→ **What you will do**:
Exclude the pictures, then restate every entry below exactly.

--

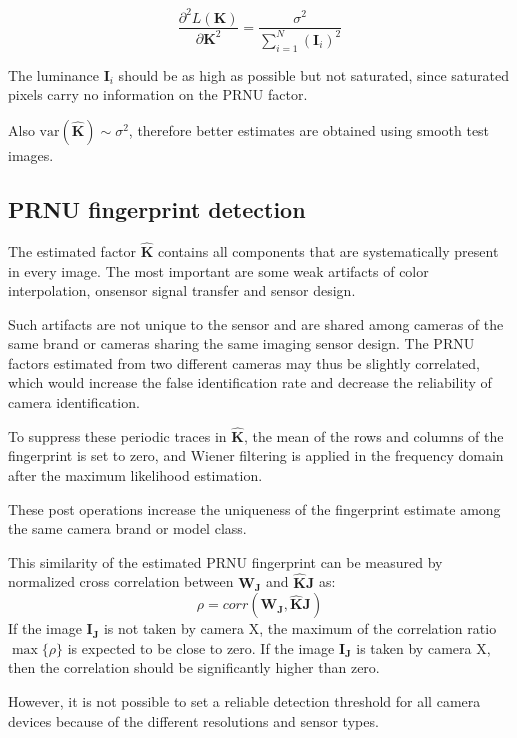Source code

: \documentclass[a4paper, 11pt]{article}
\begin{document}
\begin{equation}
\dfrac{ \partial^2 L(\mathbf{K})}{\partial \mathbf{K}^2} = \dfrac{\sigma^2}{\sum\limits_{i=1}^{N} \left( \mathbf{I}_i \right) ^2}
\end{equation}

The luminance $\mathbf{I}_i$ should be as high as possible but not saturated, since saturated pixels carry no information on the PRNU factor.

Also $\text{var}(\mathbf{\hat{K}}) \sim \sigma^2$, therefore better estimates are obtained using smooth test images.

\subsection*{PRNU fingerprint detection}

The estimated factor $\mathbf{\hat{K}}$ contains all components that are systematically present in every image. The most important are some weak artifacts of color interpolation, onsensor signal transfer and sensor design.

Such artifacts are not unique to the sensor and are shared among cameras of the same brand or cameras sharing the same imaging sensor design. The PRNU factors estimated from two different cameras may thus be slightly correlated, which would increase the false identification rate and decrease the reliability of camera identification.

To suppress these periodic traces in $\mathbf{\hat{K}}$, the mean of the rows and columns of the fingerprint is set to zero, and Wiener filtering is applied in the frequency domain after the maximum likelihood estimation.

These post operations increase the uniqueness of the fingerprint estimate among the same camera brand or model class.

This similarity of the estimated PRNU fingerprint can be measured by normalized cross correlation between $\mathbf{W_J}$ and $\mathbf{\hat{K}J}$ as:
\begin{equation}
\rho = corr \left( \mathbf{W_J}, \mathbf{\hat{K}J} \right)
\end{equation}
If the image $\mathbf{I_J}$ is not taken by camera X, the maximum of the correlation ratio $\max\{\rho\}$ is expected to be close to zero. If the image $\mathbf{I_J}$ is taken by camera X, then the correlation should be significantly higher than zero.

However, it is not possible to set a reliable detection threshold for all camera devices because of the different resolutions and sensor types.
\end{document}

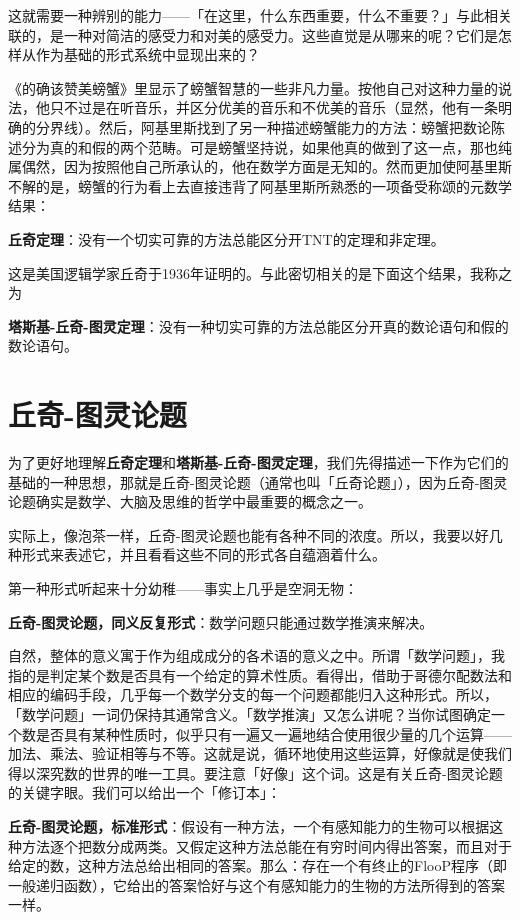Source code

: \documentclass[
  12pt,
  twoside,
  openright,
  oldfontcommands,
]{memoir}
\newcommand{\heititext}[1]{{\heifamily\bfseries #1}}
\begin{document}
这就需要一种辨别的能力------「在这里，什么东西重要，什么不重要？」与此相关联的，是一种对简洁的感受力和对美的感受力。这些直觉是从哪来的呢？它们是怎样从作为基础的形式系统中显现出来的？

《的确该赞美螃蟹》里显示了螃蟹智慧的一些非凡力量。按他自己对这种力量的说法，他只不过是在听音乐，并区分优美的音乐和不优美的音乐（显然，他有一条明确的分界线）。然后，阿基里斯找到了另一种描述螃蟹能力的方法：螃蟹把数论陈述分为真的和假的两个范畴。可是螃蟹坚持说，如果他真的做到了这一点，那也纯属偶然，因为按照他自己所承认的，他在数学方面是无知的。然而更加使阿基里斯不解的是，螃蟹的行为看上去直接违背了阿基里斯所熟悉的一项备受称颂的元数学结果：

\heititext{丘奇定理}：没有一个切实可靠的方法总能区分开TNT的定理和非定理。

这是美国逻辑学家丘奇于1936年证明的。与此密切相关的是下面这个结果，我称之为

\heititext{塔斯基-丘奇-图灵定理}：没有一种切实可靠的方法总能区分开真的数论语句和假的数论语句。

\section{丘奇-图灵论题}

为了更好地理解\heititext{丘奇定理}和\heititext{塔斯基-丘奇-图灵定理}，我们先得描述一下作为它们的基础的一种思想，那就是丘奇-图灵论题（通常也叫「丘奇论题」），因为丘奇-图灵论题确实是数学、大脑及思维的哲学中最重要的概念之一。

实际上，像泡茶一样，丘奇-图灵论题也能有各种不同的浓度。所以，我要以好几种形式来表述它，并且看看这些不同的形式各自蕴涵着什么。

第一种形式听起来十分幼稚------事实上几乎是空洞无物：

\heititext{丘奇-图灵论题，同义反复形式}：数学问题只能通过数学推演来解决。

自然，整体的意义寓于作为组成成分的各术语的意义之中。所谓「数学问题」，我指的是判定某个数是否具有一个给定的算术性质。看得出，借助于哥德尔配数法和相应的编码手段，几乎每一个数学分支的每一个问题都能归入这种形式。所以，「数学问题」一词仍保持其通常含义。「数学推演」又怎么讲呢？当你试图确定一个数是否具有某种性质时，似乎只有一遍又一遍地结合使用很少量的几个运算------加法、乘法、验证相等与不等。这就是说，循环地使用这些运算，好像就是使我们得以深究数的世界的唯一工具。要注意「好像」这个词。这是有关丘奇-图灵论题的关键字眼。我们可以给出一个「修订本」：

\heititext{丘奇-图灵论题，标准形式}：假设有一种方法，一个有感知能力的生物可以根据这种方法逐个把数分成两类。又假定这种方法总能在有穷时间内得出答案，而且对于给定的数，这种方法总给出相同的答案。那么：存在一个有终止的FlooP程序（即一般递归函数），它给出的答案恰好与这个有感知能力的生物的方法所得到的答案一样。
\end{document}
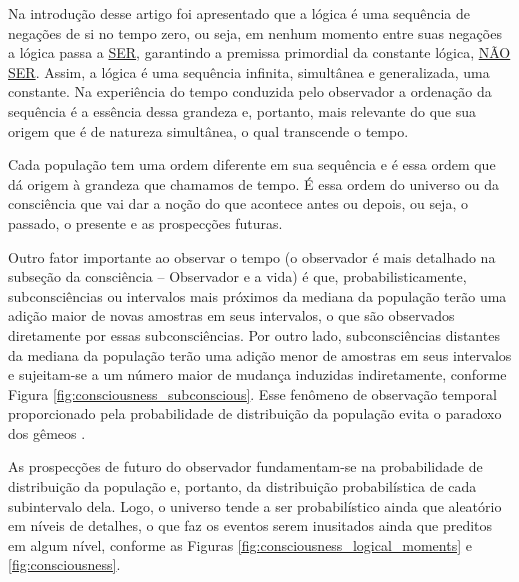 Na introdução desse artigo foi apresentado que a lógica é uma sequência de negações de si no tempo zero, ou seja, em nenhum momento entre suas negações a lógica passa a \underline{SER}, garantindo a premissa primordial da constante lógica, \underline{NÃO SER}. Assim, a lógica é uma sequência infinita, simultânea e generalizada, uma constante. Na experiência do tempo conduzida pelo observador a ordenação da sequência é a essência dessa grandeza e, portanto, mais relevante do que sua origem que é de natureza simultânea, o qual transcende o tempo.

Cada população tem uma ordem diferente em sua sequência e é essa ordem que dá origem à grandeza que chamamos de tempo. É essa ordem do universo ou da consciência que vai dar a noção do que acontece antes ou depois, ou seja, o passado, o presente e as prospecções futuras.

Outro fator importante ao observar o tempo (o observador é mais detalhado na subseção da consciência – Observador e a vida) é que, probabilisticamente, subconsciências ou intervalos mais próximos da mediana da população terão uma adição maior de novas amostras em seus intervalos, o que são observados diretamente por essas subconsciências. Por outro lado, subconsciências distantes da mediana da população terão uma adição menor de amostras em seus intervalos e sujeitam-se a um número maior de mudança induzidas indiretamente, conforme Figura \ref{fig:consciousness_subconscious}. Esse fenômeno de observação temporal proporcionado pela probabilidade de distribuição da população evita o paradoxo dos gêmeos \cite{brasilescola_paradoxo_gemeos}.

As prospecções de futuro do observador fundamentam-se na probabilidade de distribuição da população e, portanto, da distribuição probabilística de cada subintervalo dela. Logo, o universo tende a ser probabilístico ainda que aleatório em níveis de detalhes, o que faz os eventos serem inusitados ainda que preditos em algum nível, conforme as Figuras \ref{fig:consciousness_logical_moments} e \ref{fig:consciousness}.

--

→ **The completed task**:
Source code

: \documentclass[a4paper, 11pt]{article}
\begin{document}
\begin{equation}
\dfrac{ \partial^2 L(\mathbf{K})}{\partial \mathbf{K}^2} = \dfrac{\sigma^2}{\sum\limits_{i=1}^{N} \left( \mathbf{I}_i \right) ^2}
\end{equation}

The luminance $\mathbf{I}_i$ should be as high as possible but not saturated, since saturated pixels carry no information on the PRNU factor.

Also $\text{var}(\mathbf{\hat{K}}) \sim \sigma^2$, therefore better estimates are obtained using smooth test images.

\subsection*{PRNU fingerprint detection}

The estimated factor $\mathbf{\hat{K}}$ contains all components that are systematically present in every image. The most important are some weak artifacts of color interpolation, onsensor signal transfer and sensor design.

Such artifacts are not unique to the sensor and are shared among cameras of the same brand or cameras sharing the same imaging sensor design. The PRNU factors estimated from two different cameras may thus be slightly correlated, which would increase the false identification rate and decrease the reliability of camera identification.

To suppress these periodic traces in $\mathbf{\hat{K}}$, the mean of the rows and columns of the fingerprint is set to zero, and Wiener filtering is applied in the frequency domain after the maximum likelihood estimation.

These post operations increase the uniqueness of the fingerprint estimate among the same camera brand or model class.

This similarity of the estimated PRNU fingerprint can be measured by normalized cross correlation between $\mathbf{W_J}$ and $\mathbf{\hat{K}J}$ as:
\begin{equation}
\rho = corr \left( \mathbf{W_J}, \mathbf{\hat{K}J} \right)
\end{equation}
If the image $\mathbf{I_J}$ is not taken by camera X, the maximum of the correlation ratio $\max\{\rho\}$ is expected to be close to zero. If the image $\mathbf{I_J}$ is taken by camera X, then the correlation should be significantly higher than zero.

However, it is not possible to set a reliable detection threshold for all camera devices because of the different resolutions and sensor types.
\end{document}

Source code

: \documentclass[
  12pt,
  twoside,
  openright,
  oldfontcommands,
]{memoir}
\newcommand{\heititext}[1]{{\heifamily\bfseries #1}}
\begin{document}
这就需要一种辨别的能力------「在这里，什么东西重要，什么不重要？」与此相关联的，是一种对简洁的感受力和对美的感受力。这些直觉是从哪来的呢？它们是怎样从作为基础的形式系统中显现出来的？

《的确该赞美螃蟹》里显示了螃蟹智慧的一些非凡力量。按他自己对这种力量的说法，他只不过是在听音乐，并区分优美的音乐和不优美的音乐（显然，他有一条明确的分界线）。然后，阿基里斯找到了另一种描述螃蟹能力的方法：螃蟹把数论陈述分为真的和假的两个范畴。可是螃蟹坚持说，如果他真的做到了这一点，那也纯属偶然，因为按照他自己所承认的，他在数学方面是无知的。然而更加使阿基里斯不解的是，螃蟹的行为看上去直接违背了阿基里斯所熟悉的一项备受称颂的元数学结果：

\heititext{丘奇定理}：没有一个切实可靠的方法总能区分开TNT的定理和非定理。

这是美国逻辑学家丘奇于1936年证明的。与此密切相关的是下面这个结果，我称之为

\heititext{塔斯基-丘奇-图灵定理}：没有一种切实可靠的方法总能区分开真的数论语句和假的数论语句。

\section{丘奇-图灵论题}

为了更好地理解\heititext{丘奇定理}和\heititext{塔斯基-丘奇-图灵定理}，我们先得描述一下作为它们的基础的一种思想，那就是丘奇-图灵论题（通常也叫「丘奇论题」），因为丘奇-图灵论题确实是数学、大脑及思维的哲学中最重要的概念之一。

实际上，像泡茶一样，丘奇-图灵论题也能有各种不同的浓度。所以，我要以好几种形式来表述它，并且看看这些不同的形式各自蕴涵着什么。

第一种形式听起来十分幼稚------事实上几乎是空洞无物：

\heititext{丘奇-图灵论题，同义反复形式}：数学问题只能通过数学推演来解决。

自然，整体的意义寓于作为组成成分的各术语的意义之中。所谓「数学问题」，我指的是判定某个数是否具有一个给定的算术性质。看得出，借助于哥德尔配数法和相应的编码手段，几乎每一个数学分支的每一个问题都能归入这种形式。所以，「数学问题」一词仍保持其通常含义。「数学推演」又怎么讲呢？当你试图确定一个数是否具有某种性质时，似乎只有一遍又一遍地结合使用很少量的几个运算------加法、乘法、验证相等与不等。这就是说，循环地使用这些运算，好像就是使我们得以深究数的世界的唯一工具。要注意「好像」这个词。这是有关丘奇-图灵论题的关键字眼。我们可以给出一个「修订本」：

\heititext{丘奇-图灵论题，标准形式}：假设有一种方法，一个有感知能力的生物可以根据这种方法逐个把数分成两类。又假定这种方法总能在有穷时间内得出答案，而且对于给定的数，这种方法总给出相同的答案。那么：存在一个有终止的FlooP程序（即一般递归函数），它给出的答案恰好与这个有感知能力的生物的方法所得到的答案一样。
\end{document}
 Na introdução desse artigo foi apresentado que a lógica é uma sequência de negações de si no tempo zero, ou seja, em nenhum momento entre suas negações a lógica passa a \underline{SER}, garantindo a premissa primordial da constante lógica, \underline{NÃO SER}. Assim, a lógica é uma sequência infinita, simultânea e generalizada, uma constante. Na experiência do tempo conduzida pelo observador a ordenação da sequência é a essência dessa grandeza e, portanto, mais relevante do que sua origem que é de natureza simultânea, o qual transcende o tempo.

Cada população tem uma ordem diferente em sua sequência e é essa ordem que dá origem à grandeza que chamamos de tempo. É essa ordem do universo ou da consciência que vai dar a noção do que acontece antes ou depois, ou seja, o passado, o presente e as prospecções futuras.

Outro fator importante ao observar o tempo (o observador é mais detalhado na subseção da consciência – Observador e a vida) é que, probabilisticamente, subconsciências ou intervalos mais próximos da mediana da população terão uma adição maior de novas amostras em seus intervalos, o que são observados diretamente por essas subconsciências. Por outro lado, subconsciências distantes da mediana da população terão uma adição menor de amostras em seus intervalos e sujeitam-se a um número maior de mudança induzidas indiretamente, conforme Figura \ref{fig:consciousness_subconscious}. Esse fenômeno de observação temporal proporcionado pela probabilidade de distribuição da população evita o paradoxo dos gêmeos \cite{brasilescola_paradoxo_gemeos}.

As prospecções de futuro do observador fundamentam-se na probabilidade de distribuição da população e, portanto, da distribuição probabilística de cada subintervalo dela. Logo, o universo tende a ser probabilístico ainda que aleatório em níveis de detalhes, o que faz os eventos serem inusitados ainda que preditos em algum nível, conforme as Figuras \ref{fig:consciousness_logical_moments} e \ref{fig:consciousness}.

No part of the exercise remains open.